Le parti de l’Istiqlal joue la carte du sport

Le parti de l’Istiqlal joue la carte du sport

En organisant, samedi à Rabat, un colloque sous le thème «Pour un décollage sportif au service du développement», la Commission de la Jeunesse et du Sport du parti de l’Istiqlal, a frappé un grand coup. Réunissant toutes ses forces, dont «L’Opinion» et «Al Alam», le parti de l’Istiqlal veut, à travers cette initiative, donner l’exemple aux autres acteurs politiques. Rien n’a été laissé au hasard pour faire passer le message.
À commencer par le choix de la date de la tenue de ce colloque qui coïncidait avec la visite au Maroc de Michael Kleiner, représentant du bureau exécutif de l’ONU à Genève, à l’occasion de l’année internationale du sport et de l’éducation physique.
Dernièrement et profitant du sommeil profond de la classe politique, le parti de l’Istiqlal avait consacré la dernière réunion de son comité exécutif à la question du sport au Maroc et les moyens à mettre en oeuvre pour son développement. Et ce n’est pas un hasard si son secrétaire général, Abbas Fassi, habitué aux discours politiques, s’en est bien sorti.

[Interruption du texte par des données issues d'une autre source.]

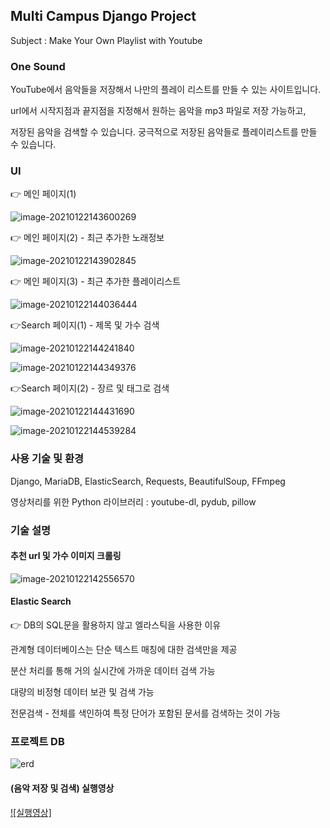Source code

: ## Multi Campus Django Project

Subject : Make Your Own Playlist with Youtube



### One Sound

YouTube에서 음악들을 저장해서 나만의 플레이 리스트를 만들 수 있는 사이트입니다.

url에서 시작지점과 끝지점을 지정해서 원하는 음악을 mp3 파일로 저장 가능하고, 

저장된 음악을 검색할 수 있습니다. 궁극적으로 저장된 음악들로 플레이리스트를 만들 수 있습니다.



### UI

👉 메인 페이지(1)

![image-20210122143600269](./imges/image-20210122143600269.png)

👉 메인 페이지(2) - 최근 추가한 노래정보

![image-20210122143902845](./imges/image-20210122143902845.png)

👉 메인 페이지(3) - 최근 추가한 플레이리스트

![image-20210122144036444](./imges/image-20210122144036444.png)



👉Search 페이지(1) - 제목 및 가수 검색

![image-20210122144241840](./imges/image-20210122144241840.png)

![image-20210122144349376](./imges/image-20210122144349376.png)

👉Search 페이지(2) - 장르 및 태그로 검색

![image-20210122144431690](./imges/image-20210122144431690.png)

![image-20210122144539284](./imges/image-20210122144539284.png)



### 사용 기술 및 환경

Django, MariaDB, ElasticSearch, Requests, BeautifulSoup, FFmpeg

영상처리를 위한 Python 라이브러리 : youtube-dl, pydub, pillow



### 기술 설명

#### 추천 url 및 가수 이미지 크롤링

![image-20210122142556570](./imges/image-20210122142556570.png)

#### Elastic Search

👉 DB의 SQL문을 활용하지 않고 엘라스틱을 사용한 이유

관계형 데이터베이스는 단순 텍스트 매칭에 대한 검색만을 제공

분산 처리를 통해 거의 실시간에 가까운 데이터 검색 가능

대량의 비정형 데이터 보관 및 검색 가능

전문검색 - 전체를 색인하여 특정 단어가 포함된 문서를 검색하는 것이 가능



### 프로젝트 DB

![erd](./imges/erd.png)



#### (음악 저장 및 검색) 실행영상

[![실행영상]](https://user-images.githubusercontent.com/17541671/105449181-2d162d80-5cbb-11eb-9f09-0ce034d20ab2.mp4)

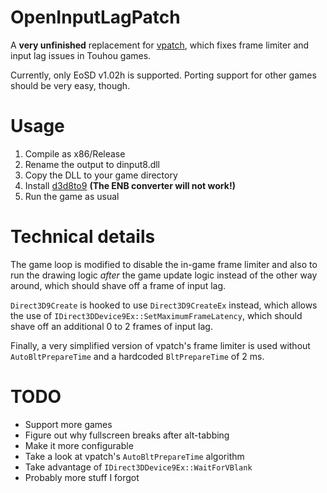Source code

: # OpenInputLagPatch

A **very unfinished** replacement for [vpatch](https://ux.getuploader.com/swmplv75e/), which fixes frame limiter and input lag issues in Touhou games.

Currently, only EoSD v1.02h is supported. Porting support for other games should be very easy, though.

# Usage
1. Compile as x86/Release
2. Rename the output to dinput8.dll
3. Copy the DLL to your game directory
4. Install [d3d8to9](https://github.com/crosire/d3d8to9) **(The ENB converter will not work!)**
4. Run the game as usual

# Technical details
The game loop is modified to disable the in-game frame limiter and also to run the drawing logic *after* the game update logic instead of the other way around, which should shave off a frame of input lag.

`Direct3D9Create` is hooked to use `Direct3D9CreateEx` instead, which allows the use of `IDirect3DDevice9Ex::SetMaximumFrameLatency`, which should shave off an additional 0 to 2 frames of input lag.

Finally, a very simplified version of vpatch's frame limiter is used without `AutoBltPrepareTime` and a hardcoded `BltPrepareTime` of 2 ms.

# TODO
- Support more games
- Figure out why fullscreen breaks after alt-tabbing
- Make it more configurable
- Take a look at vpatch's `AutoBltPrepareTime` algorithm
- Take advantage of `IDirect3DDevice9Ex::WaitForVBlank`
- Probably more stuff I forgot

Mesurant ses propos, le leader istiqlalien a fait un rappel de l’histoire du football et son rôle dans la lutte pour l’indépendance du Maroc, avant de soulever la question de l’absence du ministère de la jeunesse et des Sports qui, selon lui, constitue une «grave erreur». Lui qui faisait partie du groupe du Premier ministre, Driss Jettou, qui, la semaine dernière, était en voyage en Tunisie. Dans l’avion qui ramenait ce groupe au Maroc, Abbas Fassi a eu des discussions avec le Premier Ministre à propos du colloque. Pour le rassurer, sans toutefois donner de promesses, ce dernier lui a annoncé le lancement, pour bientôt, du professionnalisme en football au Maroc. C’est comme s’il n’y avait que le football dans ce pays.
Dans son intervention, Abbas Fassi a regretté l’absence d’un Conseil supérieur du Sport. Avis partagé par Mohamed M’jid, l’éternel président de la fédération royale marocaine de tennis et vice-président du Comité national olympique, qui n’a pas hésité à qualifier le ministère de la jeunesse et des sports de «poubelle».
Pour lui, l’heure est venue de mettre en place un Haut Commissariat et non pas un ministère pour éviter la récupération politique. Prenant la parole, Abderrahmane Zidouh, secrétaire général du département des Sports, a tenu à souligner les efforts déployés par l’équipe gouvernementale pour assurer le développement du sport au Maroc. Selon ce dernier, tout un programme, riche en compétitions et manifestations sportives, a été mis en place dans le cadre de l’année internationale du sport et de l’éducation physique 2005, en attendant la mise sur pied d’un plan national, prévue en 2007. Encore deux ans. Les autres intervenants se sont penchés sur la question de l’intégration du sport comme secteur à part entière. Parmi les recommandations dégagées lors de ce colloque, la création d’un cadre juridique déterminant la relation entre les différents acteurs de la chose sportive, qu’ils soient publics ou secteur privé, la mise en place de nouveaux statuts ainsi que la création d’un conseil supérieur du sport. En jouant la carte du sport et des jeunes, le parti de l’Istiqlal veut, en fait, faire d’une pierre deux coups. Le sport comme projet de société, mais en même temps soigner son image, surtout auprès des jeunes.